↓↓↓

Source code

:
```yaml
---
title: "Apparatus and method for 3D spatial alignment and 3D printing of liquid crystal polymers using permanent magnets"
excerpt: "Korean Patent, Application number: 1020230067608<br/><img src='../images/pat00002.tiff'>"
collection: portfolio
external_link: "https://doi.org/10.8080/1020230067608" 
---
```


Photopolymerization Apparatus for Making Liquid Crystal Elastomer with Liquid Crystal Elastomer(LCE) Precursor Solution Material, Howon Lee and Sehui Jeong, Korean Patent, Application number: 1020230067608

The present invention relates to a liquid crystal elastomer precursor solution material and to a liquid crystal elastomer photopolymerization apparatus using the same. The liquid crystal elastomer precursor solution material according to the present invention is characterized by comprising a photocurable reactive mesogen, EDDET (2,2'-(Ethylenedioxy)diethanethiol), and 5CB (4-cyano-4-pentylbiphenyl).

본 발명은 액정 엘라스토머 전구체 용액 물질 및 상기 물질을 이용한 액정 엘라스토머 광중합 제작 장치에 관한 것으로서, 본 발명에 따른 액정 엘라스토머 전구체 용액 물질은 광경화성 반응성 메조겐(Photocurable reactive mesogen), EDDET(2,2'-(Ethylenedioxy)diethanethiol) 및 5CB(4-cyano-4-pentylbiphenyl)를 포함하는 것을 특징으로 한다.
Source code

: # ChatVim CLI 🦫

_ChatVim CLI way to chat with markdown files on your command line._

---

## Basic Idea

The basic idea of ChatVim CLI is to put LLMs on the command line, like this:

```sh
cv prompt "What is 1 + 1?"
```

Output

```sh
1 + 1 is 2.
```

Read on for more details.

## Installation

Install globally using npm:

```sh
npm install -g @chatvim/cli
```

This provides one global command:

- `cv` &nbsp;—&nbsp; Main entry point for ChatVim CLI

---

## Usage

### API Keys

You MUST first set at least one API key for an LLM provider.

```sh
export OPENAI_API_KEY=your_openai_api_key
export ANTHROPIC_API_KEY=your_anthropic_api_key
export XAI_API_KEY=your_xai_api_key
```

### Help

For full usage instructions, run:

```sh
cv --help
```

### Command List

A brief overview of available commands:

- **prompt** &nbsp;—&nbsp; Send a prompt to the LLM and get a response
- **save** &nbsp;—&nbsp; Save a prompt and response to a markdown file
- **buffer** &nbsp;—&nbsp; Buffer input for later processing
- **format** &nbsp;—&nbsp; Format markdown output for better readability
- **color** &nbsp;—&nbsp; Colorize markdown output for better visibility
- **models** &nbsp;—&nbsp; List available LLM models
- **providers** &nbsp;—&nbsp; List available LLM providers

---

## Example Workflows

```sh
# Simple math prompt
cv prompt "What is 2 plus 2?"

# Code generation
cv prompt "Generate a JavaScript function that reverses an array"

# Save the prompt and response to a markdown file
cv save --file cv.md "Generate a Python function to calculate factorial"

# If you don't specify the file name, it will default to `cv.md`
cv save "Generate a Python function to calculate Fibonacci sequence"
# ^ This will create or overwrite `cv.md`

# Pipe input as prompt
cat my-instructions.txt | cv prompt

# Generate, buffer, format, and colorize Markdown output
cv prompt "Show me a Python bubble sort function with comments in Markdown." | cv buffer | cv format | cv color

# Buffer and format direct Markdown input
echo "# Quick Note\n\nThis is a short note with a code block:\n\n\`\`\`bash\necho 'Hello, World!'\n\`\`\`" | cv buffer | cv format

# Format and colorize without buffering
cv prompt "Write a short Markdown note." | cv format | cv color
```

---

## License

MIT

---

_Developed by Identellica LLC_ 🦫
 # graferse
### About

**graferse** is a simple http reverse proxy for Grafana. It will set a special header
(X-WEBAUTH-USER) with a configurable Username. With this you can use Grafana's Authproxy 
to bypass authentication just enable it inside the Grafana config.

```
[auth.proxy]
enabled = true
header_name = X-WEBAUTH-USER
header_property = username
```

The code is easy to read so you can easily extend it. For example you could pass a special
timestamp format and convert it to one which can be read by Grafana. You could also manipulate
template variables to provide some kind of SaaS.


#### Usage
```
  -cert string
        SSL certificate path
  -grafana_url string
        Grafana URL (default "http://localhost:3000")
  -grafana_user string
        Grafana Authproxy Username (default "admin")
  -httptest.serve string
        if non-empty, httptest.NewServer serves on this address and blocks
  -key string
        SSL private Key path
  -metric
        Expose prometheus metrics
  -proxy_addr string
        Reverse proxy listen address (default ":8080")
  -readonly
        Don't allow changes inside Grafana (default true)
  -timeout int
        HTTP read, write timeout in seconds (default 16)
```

↑↑↑

## Try it:
Scan the data above. Return every line with "inside" in it.

## Answer section:
to bypass authentication just enable it inside the Grafana config.
        Don't allow changes inside Grafana (default true)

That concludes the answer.